Session 7: Reconciliation as Intention, Reconciliation as Practice
Reflections on the Impact of Japanese Canadians’ Reconciliation
Aya Fujiwara
Japanese Canadians are one of the first groups to reconcile with the Government of Canada for the wartime policies that relocated them from the west coast of British Columbia and interned them coercively. The government’s apology and the Japanese Canadian Redress Agreement signed in 1988 was the result of long-term activism, initiated by Japanese Canadians and their advocates with ministers of State for Multiculturalism. At the same time, it was also motivated by the Asians’ anti-racism and equity movement, which challenged the initial policy of multiculturalism for simply addressing cultural and linguistic rights of ethnic groups. Thus, the federal policy of multiculturalism undoubtedly created the momentum to challenge norms and views by which Canadians had written or commemorated their history. While the government’s official apology and compensation, as a major agent that orchestrated this wartime violence against people of Japanese descent, were powerful gestures which promoted public awareness of wartime injustices against Japanese Canadians committed by Canada, they also had a very complicated impact on the Japanese Canadians as a community in terms of its engagement with Canada’s ethnic diversity. This paper addresses three major issues around official reconciliation, taking the case of Japanese Canadians as an example. First, the official apology ambiguates where the responsibility lies, producing a single body that was involved in anti-Japanese policies during the war. Consequently, it has delayed other organizations, media, and people in recognizing their parts which played a fundamental role in justifying the government’s conduct. Second, while Japanese Canadians’ successful redress movement created the way by which the state responds to its discriminatory actions against other ethnic, racial, and/or religious minorities and indigenous people, the process to gain an official apology was a very complicated one for these marginalized groups. In the case of Japanese Canadians, it caused pain among its members, bringing back their difficult memories, or created conflicts within the Japanese-Canadian community. Finally, the official reconciliation tends to focus public attention to the past, without building a connection to systemic racism and inequality which exist in the current social structure.

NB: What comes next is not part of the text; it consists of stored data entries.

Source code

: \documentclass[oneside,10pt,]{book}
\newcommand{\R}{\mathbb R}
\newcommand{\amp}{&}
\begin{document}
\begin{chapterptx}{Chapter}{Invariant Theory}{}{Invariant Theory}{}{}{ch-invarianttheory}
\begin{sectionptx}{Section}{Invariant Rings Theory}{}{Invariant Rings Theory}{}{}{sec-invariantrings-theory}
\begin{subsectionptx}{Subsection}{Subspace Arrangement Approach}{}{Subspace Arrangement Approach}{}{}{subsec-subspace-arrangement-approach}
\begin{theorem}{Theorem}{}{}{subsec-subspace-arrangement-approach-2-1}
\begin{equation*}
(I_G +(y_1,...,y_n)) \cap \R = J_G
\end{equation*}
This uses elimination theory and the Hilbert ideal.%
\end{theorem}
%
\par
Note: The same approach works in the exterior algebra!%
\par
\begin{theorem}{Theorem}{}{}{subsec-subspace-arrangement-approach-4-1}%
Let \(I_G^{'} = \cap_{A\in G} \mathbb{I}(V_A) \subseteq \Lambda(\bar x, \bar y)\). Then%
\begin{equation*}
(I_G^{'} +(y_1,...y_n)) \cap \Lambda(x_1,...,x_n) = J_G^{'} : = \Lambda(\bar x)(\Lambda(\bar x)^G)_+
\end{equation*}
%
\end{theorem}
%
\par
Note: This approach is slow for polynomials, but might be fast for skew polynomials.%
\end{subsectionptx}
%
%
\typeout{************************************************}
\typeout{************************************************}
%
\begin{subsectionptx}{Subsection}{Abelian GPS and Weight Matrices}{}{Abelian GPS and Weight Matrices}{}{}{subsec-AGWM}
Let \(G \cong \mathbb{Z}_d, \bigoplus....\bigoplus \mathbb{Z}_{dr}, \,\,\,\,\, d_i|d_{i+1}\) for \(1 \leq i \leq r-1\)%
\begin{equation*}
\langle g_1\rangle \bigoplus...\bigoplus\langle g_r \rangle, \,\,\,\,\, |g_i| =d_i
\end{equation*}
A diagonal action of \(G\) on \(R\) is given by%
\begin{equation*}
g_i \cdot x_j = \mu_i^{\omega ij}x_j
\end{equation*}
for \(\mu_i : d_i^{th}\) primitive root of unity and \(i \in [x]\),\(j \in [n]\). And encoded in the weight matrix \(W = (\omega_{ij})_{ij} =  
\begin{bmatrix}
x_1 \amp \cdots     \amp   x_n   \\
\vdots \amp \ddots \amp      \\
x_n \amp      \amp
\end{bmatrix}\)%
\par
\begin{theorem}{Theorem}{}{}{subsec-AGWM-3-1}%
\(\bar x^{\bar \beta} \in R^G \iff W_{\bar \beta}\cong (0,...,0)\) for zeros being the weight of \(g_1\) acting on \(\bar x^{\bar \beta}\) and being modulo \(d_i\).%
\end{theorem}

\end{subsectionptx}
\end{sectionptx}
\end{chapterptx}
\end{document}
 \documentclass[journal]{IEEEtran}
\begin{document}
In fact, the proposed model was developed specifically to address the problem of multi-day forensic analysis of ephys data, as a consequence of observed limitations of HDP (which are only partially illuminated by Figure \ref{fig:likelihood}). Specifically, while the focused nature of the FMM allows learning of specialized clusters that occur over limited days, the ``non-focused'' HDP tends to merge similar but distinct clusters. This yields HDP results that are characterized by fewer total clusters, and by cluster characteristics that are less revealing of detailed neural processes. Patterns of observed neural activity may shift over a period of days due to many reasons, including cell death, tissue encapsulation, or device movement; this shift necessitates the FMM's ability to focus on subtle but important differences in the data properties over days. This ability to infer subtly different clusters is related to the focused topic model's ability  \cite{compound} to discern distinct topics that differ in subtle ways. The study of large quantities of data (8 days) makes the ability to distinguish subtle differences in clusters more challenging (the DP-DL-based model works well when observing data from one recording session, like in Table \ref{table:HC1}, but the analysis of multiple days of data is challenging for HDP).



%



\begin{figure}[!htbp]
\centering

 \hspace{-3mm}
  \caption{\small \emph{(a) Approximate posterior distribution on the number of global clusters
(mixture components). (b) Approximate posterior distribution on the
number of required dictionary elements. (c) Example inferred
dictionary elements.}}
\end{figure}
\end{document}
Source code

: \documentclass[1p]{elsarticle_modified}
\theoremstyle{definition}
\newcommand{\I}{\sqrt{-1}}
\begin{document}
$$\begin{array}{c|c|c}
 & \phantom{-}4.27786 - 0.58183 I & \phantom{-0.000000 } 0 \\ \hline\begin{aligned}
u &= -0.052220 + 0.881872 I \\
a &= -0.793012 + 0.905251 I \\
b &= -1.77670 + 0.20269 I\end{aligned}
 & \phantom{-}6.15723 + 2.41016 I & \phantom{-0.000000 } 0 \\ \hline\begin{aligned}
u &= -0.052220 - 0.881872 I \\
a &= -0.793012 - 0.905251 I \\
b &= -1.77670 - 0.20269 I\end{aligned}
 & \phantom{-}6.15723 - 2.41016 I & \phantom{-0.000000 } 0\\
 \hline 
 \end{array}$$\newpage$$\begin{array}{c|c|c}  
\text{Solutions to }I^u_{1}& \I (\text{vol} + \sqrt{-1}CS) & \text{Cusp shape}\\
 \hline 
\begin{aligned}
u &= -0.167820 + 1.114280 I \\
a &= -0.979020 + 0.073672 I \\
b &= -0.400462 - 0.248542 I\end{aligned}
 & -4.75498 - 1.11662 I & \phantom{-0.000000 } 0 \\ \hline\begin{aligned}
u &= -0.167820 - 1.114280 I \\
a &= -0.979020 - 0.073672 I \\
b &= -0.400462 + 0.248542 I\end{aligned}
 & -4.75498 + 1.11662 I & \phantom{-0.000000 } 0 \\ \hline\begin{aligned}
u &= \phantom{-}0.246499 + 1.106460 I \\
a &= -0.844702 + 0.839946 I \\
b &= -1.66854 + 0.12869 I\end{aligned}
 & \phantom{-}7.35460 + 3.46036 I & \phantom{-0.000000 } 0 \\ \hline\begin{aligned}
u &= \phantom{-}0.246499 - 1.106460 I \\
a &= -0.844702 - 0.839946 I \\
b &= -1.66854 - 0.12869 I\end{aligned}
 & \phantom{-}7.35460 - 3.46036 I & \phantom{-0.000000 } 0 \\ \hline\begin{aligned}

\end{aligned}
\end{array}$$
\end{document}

Aya Fujiwara received her Ph.D from the Department of History and Classics, University of Alberta in 2007. Her specialty is ethnic and immigration history of Canada with particular focus on Japanese Canadians and Japan-Canada relations. Born in Japan, she began studying Japanese history but developed an interest in Canadian Studies when she attended the University of British Columbia as an exchange student. Since then, her passion has been to promote strong ties between Japan and Canada. She has served as a political advisor and researcher at the Embassy of Japan in Ottawa in 2008-2009. After that time she held the L.R. Wilson Postdoctoral Fellowship at McMaster University from 2009-2011 where she taught both Canadian and East Asian histories. In 2015, she took the position of Director of the Prince Takamado Japan Centre for Teaching and Research, University of Alberta. She also teaches Modern Japan and Ethnic History in Canada.
“Unsettled” Teachings: Thinking Pedagogically about Decolonized Settlement Work
Alexandru Caldararu
This presentation proposes to explore how work done in the “helping” professions can be thought of in a pedagogic light. Professional “helpers” often occupy a role that mirrors that of a teacher in the lives of newcomers to Canada, and immigrant service-providing agencies share knowledge that plays a vital role in the integration of newcomers into Canadian society. However, these agencies receive significant portions of their operating grants from the federal government and are thus expected to engage only in activities that are sanctioned by their benefactors. This raises important questions about what newcomers learn about Canada from state-funded, nonprofit service-providing agencies, and more significantly, what they do not. This presentation would thus provide space for dialogue that examines how current approaches to newcomer support augment the settlement continuum in Canada, and how a new pedagogy of decolonized settlement work can help “unsettle” our conceptions of what it means to be “Canadian.”
Alexandru Caldararu is a Full-Time Instructor and the Program Founder of the Settlement Studies Diploma Program at NorQuest College in Edmonton. Originally an immigrant from Romania, he has spent much of his life involved in social movements dedicated towards socio-economic equity and working in professions that support the integration of newcomers to Canada. He has a Masters in Educational Policy Studies from the University of Alberta, and has a keen interest in working towards the decolonization of the immigration/settlement sector in Canada.